GIVEN DATA Start Marker

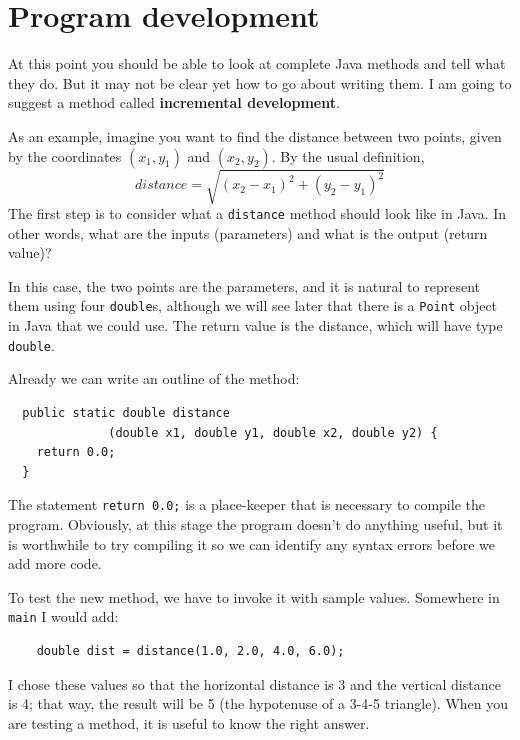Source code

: \section{Program development}
\label{distance}

At this point you should be able to look at complete Java methods and
tell what they do.  But it may not be clear yet how to go about
writing them.  I am going to suggest a method called {\bf incremental
  development}.

As an example, imagine you want to find the distance between
two points, given by the coordinates $(x_1, y_1)$ and
$(x_2, y_2)$.  By the usual definition,
%
\begin{equation*}
distance = \sqrt{(x_2 - x_1)^2 +(y_2 - y_1)^2}
\end{equation*}
%
The first step is to consider what a {\tt distance} method
should look like in Java.  In other words, what are the inputs
(parameters) and what is the output (return value)?

In this case, the two points are the parameters, and it is
natural to represent them using four {\tt double}s, although
we will see later that there is a {\tt Point} object in Java
that we could use.  The return value is the distance, which
will have type {\tt double}.

Already we can write an outline of the method:

\begin{lstlisting}
  public static double distance
              (double x1, double y1, double x2, double y2) {
    return 0.0;
  }
\end{lstlisting}
%
The statement {\tt return 0.0;} is a place-keeper that is necessary
to compile the program.  Obviously, at this stage the
program doesn't do anything useful, but it is worthwhile to
try compiling it so we can identify any syntax errors before
we add more code.

To test the new method, we have to invoke it with
sample values.  Somewhere in {\tt main} I would add:

\begin{lstlisting}
    double dist = distance(1.0, 2.0, 4.0, 6.0);
\end{lstlisting}
%
I chose these values so that the horizontal
distance is 3 and the vertical distance is 4; that way,
the result will be 5 (the hypotenuse of a 3-4-5 triangle).
When you are testing a method, it is useful to know the right
answer.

GIVEN DATA End Marker

| PROBLEM TO WORK ON |
Quote the data above in full and without alteration; skip the pictures.

| RESULT FOR THIS TASK |
Source code

: \section{Program development}
\label{distance}

At this point you should be able to look at complete Java methods and
tell what they do.  But it may not be clear yet how to go about
writing them.  I am going to suggest a method called {\bf incremental
  development}.

As an example, imagine you want to find the distance between
two points, given by the coordinates $(x_1, y_1)$ and
$(x_2, y_2)$.  By the usual definition,
%
\begin{equation*}
distance = \sqrt{(x_2 - x_1)^2 +(y_2 - y_1)^2}
\end{equation*}
%
The first step is to consider what a {\tt distance} method
should look like in Java.  In other words, what are the inputs
(parameters) and what is the output (return value)?

In this case, the two points are the parameters, and it is
natural to represent them using four {\tt double}s, although
we will see later that there is a {\tt Point} object in Java
that we could use.  The return value is the distance, which
will have type {\tt double}.

Already we can write an outline of the method:

\begin{lstlisting}
  public static double distance
              (double x1, double y1, double x2, double y2) {
    return 0.0;
  }
\end{lstlisting}
%
The statement {\tt return 0.0;} is a place-keeper that is necessary
to compile the program.  Obviously, at this stage the
program doesn't do anything useful, but it is worthwhile to
try compiling it so we can identify any syntax errors before
we add more code.

To test the new method, we have to invoke it with
sample values.  Somewhere in {\tt main} I would add:

\begin{lstlisting}
    double dist = distance(1.0, 2.0, 4.0, 6.0);
\end{lstlisting}
%
I chose these values so that the horizontal
distance is 3 and the vertical distance is 4; that way,
the result will be 5 (the hypotenuse of a 3-4-5 triangle).
When you are testing a method, it is useful to know the right
answer.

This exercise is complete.